Well, I have narrowed it down to this patch:-
2002-09-05 Roland McGrath <roland@redhat.com>
* ctype/ctype-info.c: Renamed __ctype_old_* symbols to __ctype_*.
* locale/lc-ctype.c (_nl_postload_ctype): Likewise.
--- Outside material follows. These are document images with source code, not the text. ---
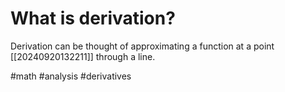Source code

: # What is derivation? 
Derivation can be thought of approximating a function at a point [[20240920132211]] through a line.

#math #analysis #derivatives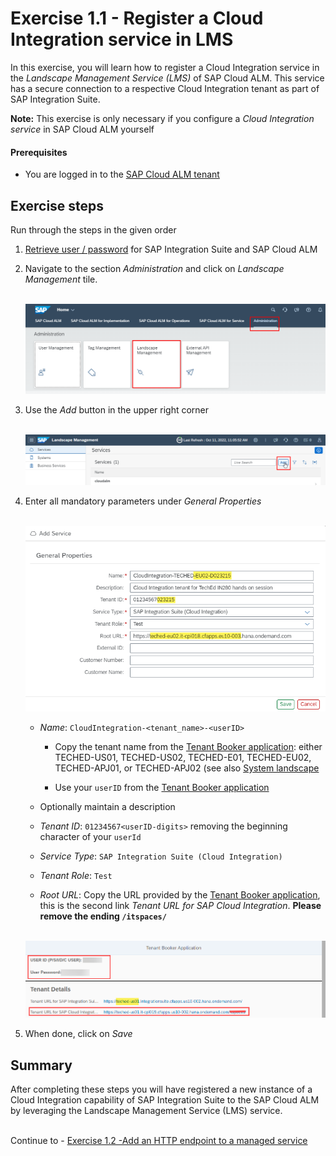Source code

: # Exercise 1.1 - Register a Cloud Integration service in LMS

In this exercise, you will learn how to register a Cloud Integration service in the *Landscape Management Service (LMS)* of SAP Cloud ALM. This service has a secure connection to a respective Cloud Integration tenant as part of SAP Integration Suite. 

**Note:** This exercise is only necessary if you configure a *Cloud Integration service* in SAP Cloud ALM yourself

#### Prerequisites

- You are logged in to the [SAP Cloud ALM tenant](https://teched22-cloudalm-003.eu10.alm.cloud.sap/launchpad#Shell-home)

## Exercise steps

Run through the steps in the given order

1. [Retrieve user / password](/exercises/ex0/ex02/) for SAP Integration Suite and SAP Cloud ALM

2. Navigate to the section *Administration* and click on *Landscape Management* tile. 

    <br>![](/exercises/ex1/images/CALMLandscapeAdministration.png)   

3. Use the *Add* button in the upper right corner

    <br>![](/exercises/ex1/images/LMSAdd.png)   
      
4.	Enter all mandatory parameters under *General Properties*

	<br>![](/exercises/ex1/images/LMSAddCPIservice.png)
	
    - *Name*: `CloudIntegration-<tenant_name>-<userID>`
       		
		- Copy the tenant name from  the [Tenant Booker application](/exercises/ex0/ex02/): either TECHED-US01, TECHED-US02, TECHED-E01, TECHED-EU02, TECHED-APJ01, or TECHED-APJ02 (see also [System landscape](/exercises/ex0/)
			
		- Use your `userID` from  the [Tenant Booker application](/exercises/ex0/ex02/)
		
	   
    - Optionally maintain a description
    - *Tenant ID*: `01234567<userID-digits>` removing the beginning character of your `userId`
    - *Service Type*: `SAP Integration Suite (Cloud Integration)`
    - *Tenant Role*: `Test`
    - *Root URL*: Copy the URL provided by the [Tenant Booker application](/exercises/ex0/ex02/), this is the second link *Tenant URL for SAP Cloud Integration*. **Please remove the ending `/itspaces/`**

    <br>![Highlighted is the *tenant name* you will monitor](/exercises/ex1/images/BookerAppInfoEndpointGeneral.png)

 5. When done, click on *Save*
  
## Summary

After completing these steps you will have registered a new instance of a Cloud Integration capability of SAP Integration Suite to the SAP Cloud ALM by leveraging the Landscape Management Service (LMS) service.

<br>Continue to - [Exercise 1.2 -Add an HTTP endpoint to a managed service](../ex12/)
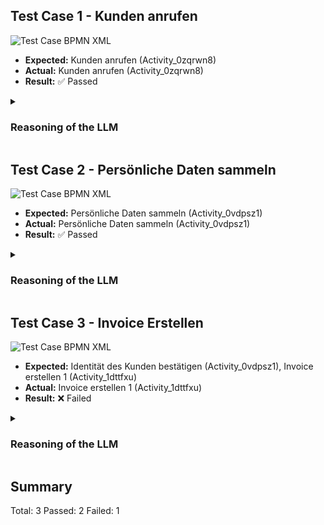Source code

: ## Test Case 1 - Kunden anrufen
<img src="https://gripl.mertendieckmann.de/api/dataset/1/preview?correctIds=Activity_0zqrwn8&falsePositiveIds=&falseNegativeIds=&salt=12458.0" alt="Test Case BPMN XML" />

- **Expected:** Kunden anrufen (Activity_0zqrwn8)
- **Actual:** Kunden anrufen (Activity_0zqrwn8)
- **Result:** ✅ Passed

<details>
<summary><h3>Reasoning of the LLM</h3></summary>

- **Kunden anrufen** (Activity_0zqrwn8): The activity 'Kunden anrufen' involves contacting customers, which likely includes processing personal data such as names or contact information.

</details>

## Test Case 2 - Persönliche Daten sammeln
<img src="https://gripl.mertendieckmann.de/api/dataset/2/preview?correctIds=Activity_0vdpsz1&falsePositiveIds=&falseNegativeIds=&salt=57924.0" alt="Test Case BPMN XML" />

- **Expected:** Persönliche Daten sammeln (Activity_0vdpsz1)
- **Actual:** Persönliche Daten sammeln (Activity_0vdpsz1)
- **Result:** ✅ Passed

<details>
<summary><h3>Reasoning of the LLM</h3></summary>

- **Persönliche Daten sammeln** (Activity_0vdpsz1): The activity element is named 'Collect personal data', indicating it involves the collection of personal data.

</details>

## Test Case 3 - Invoice Erstellen
<img src="https://gripl.mertendieckmann.de/api/dataset/3/preview?correctIds=Activity_1dttfxu&falsePositiveIds=&falseNegativeIds=Activity_0vdpsz1&salt=41319.0" alt="Test Case BPMN XML" />

- **Expected:** Identität des Kunden bestätigen (Activity_0vdpsz1), Invoice erstellen 1 (Activity_1dttfxu)
- **Actual:** Invoice erstellen 1 (Activity_1dttfxu)
- **Result:** ❌ Failed

<details>
<summary><h3>Reasoning of the LLM</h3></summary>

- **Invoice erstellen 1** (Activity_1dttfxu): The activity 'Invoice erstellen 1' involves creating an invoice which typically contains personal data such as customer names, addresses, and billing information.

</details>

## Summary
Total: 3
Passed: 2
Failed: 1
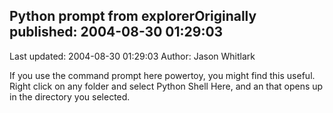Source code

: ## Python prompt from explorerOriginally published: 2004-08-30 01:29:03 
Last updated: 2004-08-30 01:29:03 
Author: Jason Whitlark 
 
If you use the command prompt here powertoy, you might find this useful.  Right click on any folder and select Python Shell Here, and an that opens up in the directory you selected.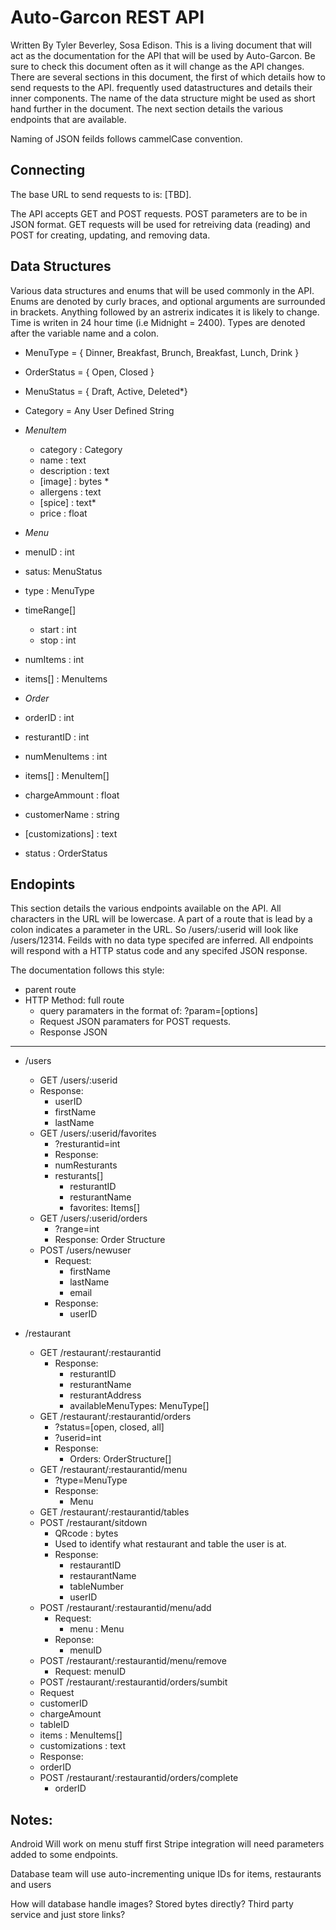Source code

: # Auto-Garcon REST API

Written By Tyler Beverley, Sosa Edison. 
This is a living document that will act as the documentation for the API that will be used by Auto-Garcon. Be sure to check this document often as it will change as the API changes. There are several sections in this document, the first of which details how to send requests to the API. frequently used datastructures and details their inner components. The name of the data structure might be used as short hand further in the document. The next section details the various endpoints that are available. 

Naming of JSON feilds follows cammelCase convention. 

## Connecting

The base URL to send requests to is: [TBD].  
 
The API accepts GET and POST requests. POST parameters are to be in JSON format. GET requests will be used for retreiving data (reading) and POST for creating, updating, and removing data.  

## Data Structures 
Various data structures and enums that will be used commonly in the API. Enums are denoted by curly braces, and optional arguments are surrounded in brackets. Anything followed by an astrerix indicates it is likely to change. Time is writen in 24 hour time (i.e Midnight = 2400). Types are denoted after the variable name and a colon. 

* MenuType = { Dinner, Breakfast, Brunch, Breakfast, Lunch, Drink }
* OrderStatus = { Open, Closed }
* MenuStatus = { Draft, Active, Deleted*}
* Category = Any User Defined String 

* _MenuItem_
  * category : Category
  * name : text 
  * description : text 
  * [image] : bytes * 
  * allergens : text 
  * [spice] : text* 
  * price : float

* _Menu_  
 * menuID : int
 * satus: MenuStatus
 * type : MenuType 
 * timeRange[] 
   * start : int 
   * stop : int 
 * numItems : int 
 * items[] : MenuItems 

  
* _Order_
 * orderID : int 
 * resturantID : int 
 * numMenuItems : int 
 * items[] : MenuItem[]
 * chargeAmmount : float
 * customerName : string
 * [customizations] : text
 * status : OrderStatus

## Endopints 

This section details the various endpoints available on the API. All characters in the URL will be lowercase. A part of a route that is lead by a colon indicates a parameter in the URL. So /users/:userid will look like /users/12314. Feilds with no data type specifed are inferred. All endpoints will respond with a HTTP status code and any specifed JSON response. 
  
The documentation follows this style: 

* parent route
 * HTTP Method: full route  
   * query paramaters in the format of: ?param=[options]
   * Request JSON paramaters for POST requests. 
   * Response JSON
  
---  


* /users
   * GET /users/:userid 
    * Response: 
      * userID
      * firstName
      * lastName
   * GET /users/:userid/favorites
     * ?resturantid=int 
     * Response: 
      * numResturants
      * resturants[] 
        * resturantID
        * resturantName
        * favorites: Items[] 
   * GET /users/:userid/orders
      * ?range=int
      * Response: Order Structure
   * POST /users/newuser 
     * Request: 
       * firstName
       * lastName
       * email
     * Response: 
       *  userID
     
      
* /restaurant   
  * GET /restaurant/:restaurantid
    * Response:  
      * resturantID
      * resturantName
      * resturantAddress
      * availableMenuTypes: MenuType[]
  * GET /restaurant/:restaurantid/orders
    * ?status=[open, closed, all]
    * ?userid=int
    * Response:
      * Orders: OrderStructure[]
  * GET /restaurant/:restaurantid/menu
  	* ?type=MenuType
    * Response: 
       * Menu
  * GET /restaurant/:restaurantid/tables
  * POST /restaurant/sitdown
    * QRcode : bytes 
    * Used to identify what restaurant and table the user is at.
    * Response: 
      * restaurantID
      * restaurantName
      * tableNumber
      * userID
  * POST /restaurant/:restaurantid/menu/add
    * Request: 
      * menu : Menu
    * Reponse: 
      * menuID
  * POST /restaurant/:restaurantid/menu/remove
     * Request: menuID
  * POST /restaurant/:restaurantid/orders/sumbit
   *  Request
  	 * customerID
     * chargeAmount
     * tableID
     * items : MenuItems[] 
     * customizations : text
    * Response: 
     * orderID 
  * POST /restaurant/:restaurantid/orders/complete
     * orderID
     
     
    

Notes:
-----
Android Will work on menu stuff first
Stripe integration will need parameters added to some endpoints. 

Database team will use auto-incrementing unique IDs for items, restaurants and users

How will database handle images? 
Stored bytes directly? Third party service and just store links? 
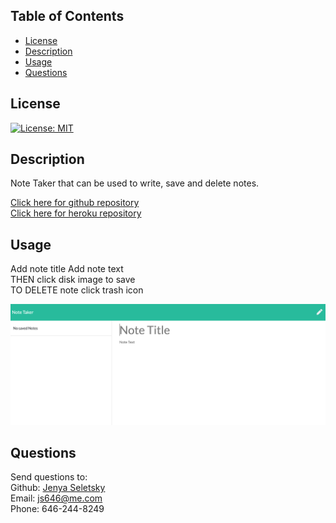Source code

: ## Table of Contents

- [License](#license)
- [Description](#description)
- [Usage](#instructions)
- [Questions](#questions)

## License

[![License: MIT](https://img.shields.io/badge/License-MIT-yellow.svg)](https://opensource.org/licenses/MIT)

## Description

Note Taker that can be used to write, save and delete notes.

<a href="https://jenya10016.github.io/note_taker/">Click here for github repository</a><br>
<a href="https://note-taker-jenya.herokuapp.com/notes">Click here for heroku repository</a>

## Usage

Add note title
Add note text<br>
THEN click disk image to save<br>
TO DELETE note click trash icon

![time](note1.png)

## Questions

Send questions to: <br>
Github: [Jenya Seletsky](https://github.com/Jenya10016) <br>
Email: js646@me.com <br>
Phone: 646-244-8249 <br>
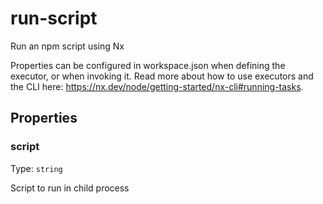 # run-script

Run an npm script using Nx

Properties can be configured in workspace.json when defining the executor, or when invoking it.
Read more about how to use executors and the CLI here: https://nx.dev/node/getting-started/nx-cli#running-tasks.

## Properties

### script

Type: `string`

Script to run in child process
Here is the bit from ctype/ctype-info.c for reference:-
===================================================================
RCS file: /cvs/glibc/libc/ctype/ctype-info.c,v
retrieving revision 1.21
retrieving revision 1.22
diff -u -r1.21 -r1.22
--- libc/ctype/ctype-info.c 2002/09/02 07:08:54 1.21
+++ libc/ctype/ctype-info.c 2002/09/05 21:21:48 1.22
@@ -48,18 +48,18 @@
#define b(t,x,o) (((const t *) _nl_C_LC_CTYPE_##x) + o)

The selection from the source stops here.